Problem » Give the records below again exactly, and exclude each picture.

The data »
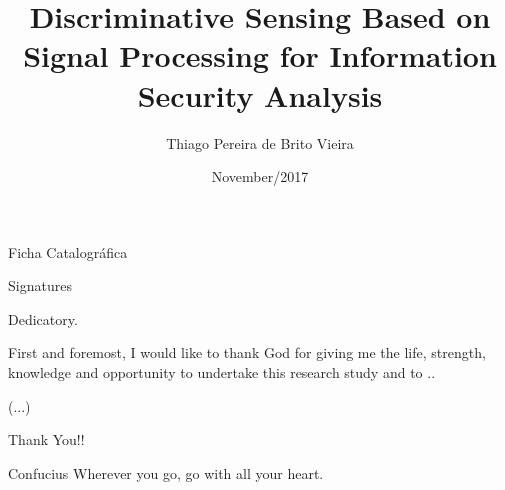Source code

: \documentclass[en, oneside, onehalfspacing]{risethesis}
\title{Discriminative Sensing Based on Signal Processing for Information Security Analysis}
\date{November/2017}
\author{Thiago Pereira de Brito Vieira}
\begin{document}
\frontmatter
\frontpage
\presentationpage

\begin{dedicatory}Ficha Catalográfica\end{dedicatory}

\begin{dedicatory}Signatures\end{dedicatory}

\begin{dedicatory}Dedicatory.\end{dedicatory}

\agradecimentos
First and foremost, I would like to thank God for giving me the life, strength, knowledge and opportunity to undertake this research study and to ..

(...)

Thank You!!

\begin{epigraph}[]{Confucius}
	Wherever you go, go with all your heart.
\end{epigraph}

\resumo


\abstract


\tableofcontents

\makeatletter
\renewcommand{\@thesubfigure}{\thesubfigure:\hskip\subfiglabelskip}
\makeatother
\setcounter{lofdepth}{2}

\listoffigures
\listoftables


\mainmatter
	






\appendix







\clearpage
\addappheadtotoc
\end{document}
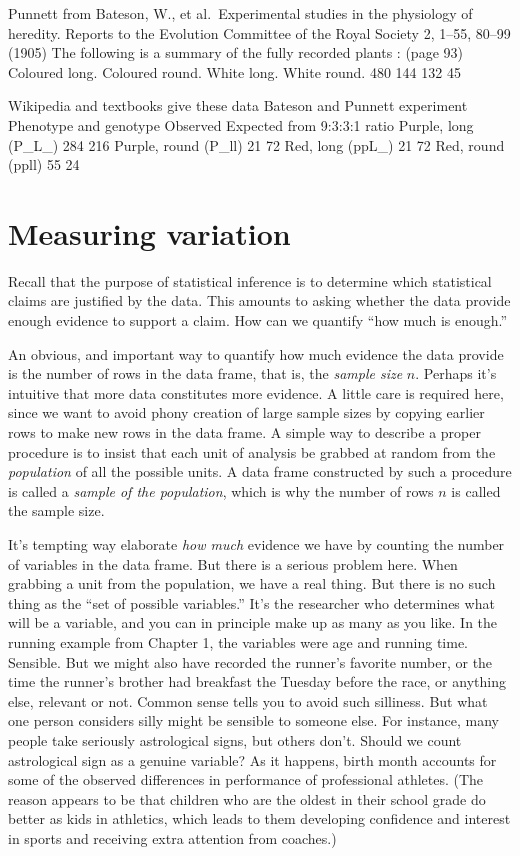 \documentclass[]{book}
\begin{document}
Punnett from Bateson, W., et al.~Experimental studies in the physiology of heredity. Reports to the Evolution Committee of the Royal Society 2, 1--55, 80--99 (1905)
The following is a summary of the fully recorded plants : (page 93)
Coloured long. Coloured round. White long. White round. 480 144 132 45

Wikipedia and textbooks give these data
Bateson and Punnett experiment
Phenotype and genotype Observed Expected from 9:3:3:1 ratio
Purple, long (P\_L\_) 284 216
Purple, round (P\_ll) 21 72
Red, long (ppL\_) 21 72
Red, round (ppll) 55 24

\hypertarget{measuring-variation}{%
\chapter{Measuring variation}\label{measuring-variation}}

Recall that the purpose of statistical inference is to determine which statistical claims are justified by the data. This amounts to asking whether the data provide enough evidence to support a claim. How can we quantify ``how much is enough.''

An obvious, and important way to quantify how much evidence the data provide is the number of rows in the data frame, that is, the \emph{sample size} \(n\). Perhaps it's intuitive that more data constitutes more evidence. A little care is required here, since we want to avoid phony creation of large sample sizes by copying earlier rows to make new rows in the data frame. A simple way to describe a proper procedure is to insist that each unit of analysis be grabbed at random from the \emph{population} of all the possible units. A data frame constructed by such a procedure is called a \emph{sample of the population}, which is why the number of rows \(n\) is called the sample size.

It's tempting way elaborate \emph{how much} evidence we have by counting the number of variables in the data frame. But there is a serious problem here. When grabbing a unit from the population, we have a real thing. But there is no such thing as the ``set of possible variables.'' It's the researcher who determines what will be a variable, and you can in principle make up as many as you like. In the running example from Chapter 1, the variables were age and running time. Sensible. But we might also have recorded the runner's favorite number, or the time the runner's brother had breakfast the Tuesday before the race, or anything else, relevant or not. Common sense tells you to avoid such silliness. But what one person considers silly might be sensible to someone else. For instance, many people take seriously astrological signs, but others don't. Should we count astrological sign as a genuine variable? As it happens, birth month accounts for some of the observed differences in performance of professional athletes. (The reason appears to be that children who are the oldest in their school grade do better as kids in athletics, which leads to them developing confidence and interest in sports and receiving extra attention from coaches.)
\end{document}
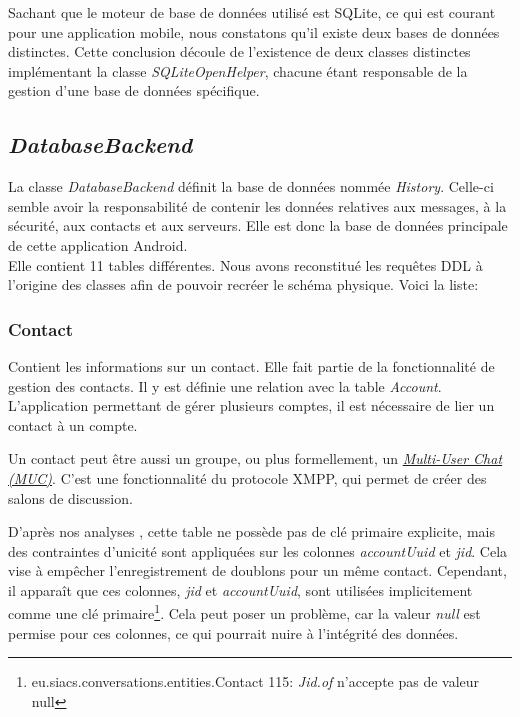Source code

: \documentclass[a4paper,11pt]{article}
\begin{document}
Sachant que le moteur de base de données utilisé est SQLite, ce qui est courant pour une application mobile, nous constatons qu'il existe deux bases de données distinctes. Cette conclusion découle de l'existence de deux classes distinctes implémentant la classe \textit{SQLiteOpenHelper}, chacune étant responsable de la gestion d'une base de données spécifique.

\subsection*{\textit{DatabaseBackend}}

La classe \textit{DatabaseBackend} définit la base de données nommée \textit{History}. Celle-ci semble avoir la responsabilité de contenir les données relatives aux messages, à la sécurité, aux contacts et aux serveurs. Elle est donc la base de données principale de cette application Android.\\
Elle contient 11 tables différentes. Nous avons reconstitué les requêtes DDL à l'origine des classes afin de pouvoir recréer le schéma physique. Voici la liste:

\subsubsection*{Contact}
Contient les informations sur un contact. Elle fait partie de la fonctionnalité de gestion des contacts. Il y est définie une relation avec la table \textit{Account}. L'application permettant de gérer plusieurs comptes, il est nécessaire de lier un contact à un compte.

Un contact peut être aussi un groupe, ou plus formellement, un \href{https://xmpp.org/extensions/xep-0045.html}{\textit{Multi-User Chat (MUC)}}. C'est une fonctionnalité du protocole XMPP, qui permet de créer des salons de discussion.

D'après nos analyses , cette table ne possède pas de clé primaire explicite, mais des contraintes d'unicité sont appliquées sur les colonnes \textit{accountUuid} et \textit{jid}. Cela vise à empêcher l'enregistrement de doublons pour un même contact. Cependant, il apparaît que ces colonnes, \textit{jid} et \textit{accountUuid}, sont utilisées implicitement comme une clé primaire\footnote{eu.siacs.conversations.entities.Contact 115: \textit{Jid.of} n'accepte pas de valeur null}. Cela peut poser un problème, car la valeur \textit{null} est permise pour ces colonnes, ce qui pourrait nuire à l'intégrité des données.
\end{document}
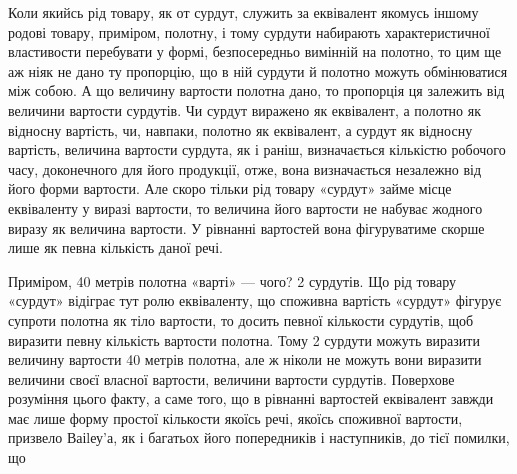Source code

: Коли якийсь рід товару, як от сурдут, служить за еквівалент якомусь іншому родові товару, приміром,
полотну, і тому сурдути набирають характеристичної властивости перебувати у формі, безпосередньо
вимінній на полотно, то цим ще аж ніяк не дано ту пропорцію, що в ній сурдути й полотно можуть
обмінюватися між собою. А що величину вартости полотна дано, то пропорція ця залежить від величини
вартости сурдутів. Чи сурдут виражено як еквівалент, а полотно як відносну вартість, чи, навпаки,
полотно як еквівалент, а сурдут як відносну вартість, величина вартости сурдута, як і раніш,
визначається кількістю робочого часу, доконечного для його продукції, отже, вона  визначається
незалежно від його форми вартости. Але скоро тільки рід товару «сурдут» займе місце еквіваленту у
виразі вартости, то величина його вартости не набуває жодного виразу як величина вартости. У
рівнанні вартостей вона фігуруватиме скорше лише як певна кількість даної речі.

Приміром, 40 метрів полотна «варті» — чого? 2 сурдутів. Що рід товару «сурдут» відіграє тут ролю
еквіваленту, що споживна вартість «сурдут» фігурує супроти полотна як тіло вартости, то досить
певної кількости сурдутів, щоб виразити певну кількість вартости полотна. Тому 2 сурдути можуть
виразити величину вартости 40 метрів полотна, але ж ніколи не можуть вони виразити величини своєї
власної вартости, величини вартости сурдутів. Поверхове розуміння цього факту, а саме того, що в
рівнанні вартостей еквівалент завжди має лише форму простої кількости якоїсь речі, якоїсь споживної
вартости, призвело Ваіlеу’а, як і багатьох його попередників і наступників, до тієї помилки, що
\parbreak{}  %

Answer »
Source code

: \documentclass[en, oneside, onehalfspacing]{risethesis}
\title{Discriminative Sensing Based on Signal Processing for Information Security Analysis}
\date{November/2017}
\author{Thiago Pereira de Brito Vieira}
\begin{document}
\frontmatter
\frontpage
\presentationpage

\begin{dedicatory}Ficha Catalográfica\end{dedicatory}

\begin{dedicatory}Signatures\end{dedicatory}

\begin{dedicatory}Dedicatory.\end{dedicatory}

\agradecimentos
First and foremost, I would like to thank God for giving me the life, strength, knowledge and opportunity to undertake this research study and to ..

(...)

Thank You!!

\begin{epigraph}[]{Confucius}
	Wherever you go, go with all your heart.
\end{epigraph}

\resumo


\abstract


\tableofcontents

\makeatletter
\renewcommand{\@thesubfigure}{\thesubfigure:\hskip\subfiglabelskip}
\makeatother
\setcounter{lofdepth}{2}

\listoffigures
\listoftables


\mainmatter
	






\appendix







\clearpage
\addappheadtotoc
\end{document}
 \documentclass[]{book}
\begin{document}
Punnett from Bateson, W., et al.~Experimental studies in the physiology of heredity. Reports to the Evolution Committee of the Royal Society 2, 1--55, 80--99 (1905)
The following is a summary of the fully recorded plants : (page 93)
Coloured long. Coloured round. White long. White round. 480 144 132 45

Wikipedia and textbooks give these data
Bateson and Punnett experiment
Phenotype and genotype Observed Expected from 9:3:3:1 ratio
Purple, long (P\_L\_) 284 216
Purple, round (P\_ll) 21 72
Red, long (ppL\_) 21 72
Red, round (ppll) 55 24

\hypertarget{measuring-variation}{%
\chapter{Measuring variation}\label{measuring-variation}}

Recall that the purpose of statistical inference is to determine which statistical claims are justified by the data. This amounts to asking whether the data provide enough evidence to support a claim. How can we quantify ``how much is enough.''

An obvious, and important way to quantify how much evidence the data provide is the number of rows in the data frame, that is, the \emph{sample size} \(n\). Perhaps it's intuitive that more data constitutes more evidence. A little care is required here, since we want to avoid phony creation of large sample sizes by copying earlier rows to make new rows in the data frame. A simple way to describe a proper procedure is to insist that each unit of analysis be grabbed at random from the \emph{population} of all the possible units. A data frame constructed by such a procedure is called a \emph{sample of the population}, which is why the number of rows \(n\) is called the sample size.

It's tempting way elaborate \emph{how much} evidence we have by counting the number of variables in the data frame. But there is a serious problem here. When grabbing a unit from the population, we have a real thing. But there is no such thing as the ``set of possible variables.'' It's the researcher who determines what will be a variable, and you can in principle make up as many as you like. In the running example from Chapter 1, the variables were age and running time. Sensible. But we might also have recorded the runner's favorite number, or the time the runner's brother had breakfast the Tuesday before the race, or anything else, relevant or not. Common sense tells you to avoid such silliness. But what one person considers silly might be sensible to someone else. For instance, many people take seriously astrological signs, but others don't. Should we count astrological sign as a genuine variable? As it happens, birth month accounts for some of the observed differences in performance of professional athletes. (The reason appears to be that children who are the oldest in their school grade do better as kids in athletics, which leads to them developing confidence and interest in sports and receiving extra attention from coaches.)
\end{document}
Source code

: \documentclass[a4paper,11pt]{article}
\begin{document}
Sachant que le moteur de base de données utilisé est SQLite, ce qui est courant pour une application mobile, nous constatons qu'il existe deux bases de données distinctes. Cette conclusion découle de l'existence de deux classes distinctes implémentant la classe \textit{SQLiteOpenHelper}, chacune étant responsable de la gestion d'une base de données spécifique.

\subsection*{\textit{DatabaseBackend}}

La classe \textit{DatabaseBackend} définit la base de données nommée \textit{History}. Celle-ci semble avoir la responsabilité de contenir les données relatives aux messages, à la sécurité, aux contacts et aux serveurs. Elle est donc la base de données principale de cette application Android.\\
Elle contient 11 tables différentes. Nous avons reconstitué les requêtes DDL à l'origine des classes afin de pouvoir recréer le schéma physique. Voici la liste:

\subsubsection*{Contact}
Contient les informations sur un contact. Elle fait partie de la fonctionnalité de gestion des contacts. Il y est définie une relation avec la table \textit{Account}. L'application permettant de gérer plusieurs comptes, il est nécessaire de lier un contact à un compte.

Un contact peut être aussi un groupe, ou plus formellement, un \href{https://xmpp.org/extensions/xep-0045.html}{\textit{Multi-User Chat (MUC)}}. C'est une fonctionnalité du protocole XMPP, qui permet de créer des salons de discussion.

D'après nos analyses , cette table ne possède pas de clé primaire explicite, mais des contraintes d'unicité sont appliquées sur les colonnes \textit{accountUuid} et \textit{jid}. Cela vise à empêcher l'enregistrement de doublons pour un même contact. Cependant, il apparaît que ces colonnes, \textit{jid} et \textit{accountUuid}, sont utilisées implicitement comme une clé primaire\footnote{eu.siacs.conversations.entities.Contact 115: \textit{Jid.of} n'accepte pas de valeur null}. Cela peut poser un problème, car la valeur \textit{null} est permise pour ces colonnes, ce qui pourrait nuire à l'intégrité des données.
\end{document}
Source code

: Коли якийсь рід товару, як от сурдут, служить за еквівалент якомусь іншому родові товару, приміром,
полотну, і тому сурдути набирають характеристичної властивости перебувати у формі, безпосередньо
вимінній на полотно, то цим ще аж ніяк не дано ту пропорцію, що в ній сурдути й полотно можуть
обмінюватися між собою. А що величину вартости полотна дано, то пропорція ця залежить від величини
вартости сурдутів. Чи сурдут виражено як еквівалент, а полотно як відносну вартість, чи, навпаки,
полотно як еквівалент, а сурдут як відносну вартість, величина вартости сурдута, як і раніш,
визначається кількістю робочого часу, доконечного для його продукції, отже, вона  визначається
незалежно від його форми вартости. Але скоро тільки рід товару «сурдут» займе місце еквіваленту у
виразі вартости, то величина його вартости не набуває жодного виразу як величина вартости. У
рівнанні вартостей вона фігуруватиме скорше лише як певна кількість даної речі.

Приміром, 40 метрів полотна «варті» — чого? 2 сурдутів. Що рід товару «сурдут» відіграє тут ролю
еквіваленту, що споживна вартість «сурдут» фігурує супроти полотна як тіло вартости, то досить
певної кількости сурдутів, щоб виразити певну кількість вартости полотна. Тому 2 сурдути можуть
виразити величину вартости 40 метрів полотна, але ж ніколи не можуть вони виразити величини своєї
власної вартости, величини вартости сурдутів. Поверхове розуміння цього факту, а саме того, що в
рівнанні вартостей еквівалент завжди має лише форму простої кількости якоїсь речі, якоїсь споживної
вартости, призвело Ваіlеу’а, як і багатьох його попередників і наступників, до тієї помилки, що
\parbreak{}  %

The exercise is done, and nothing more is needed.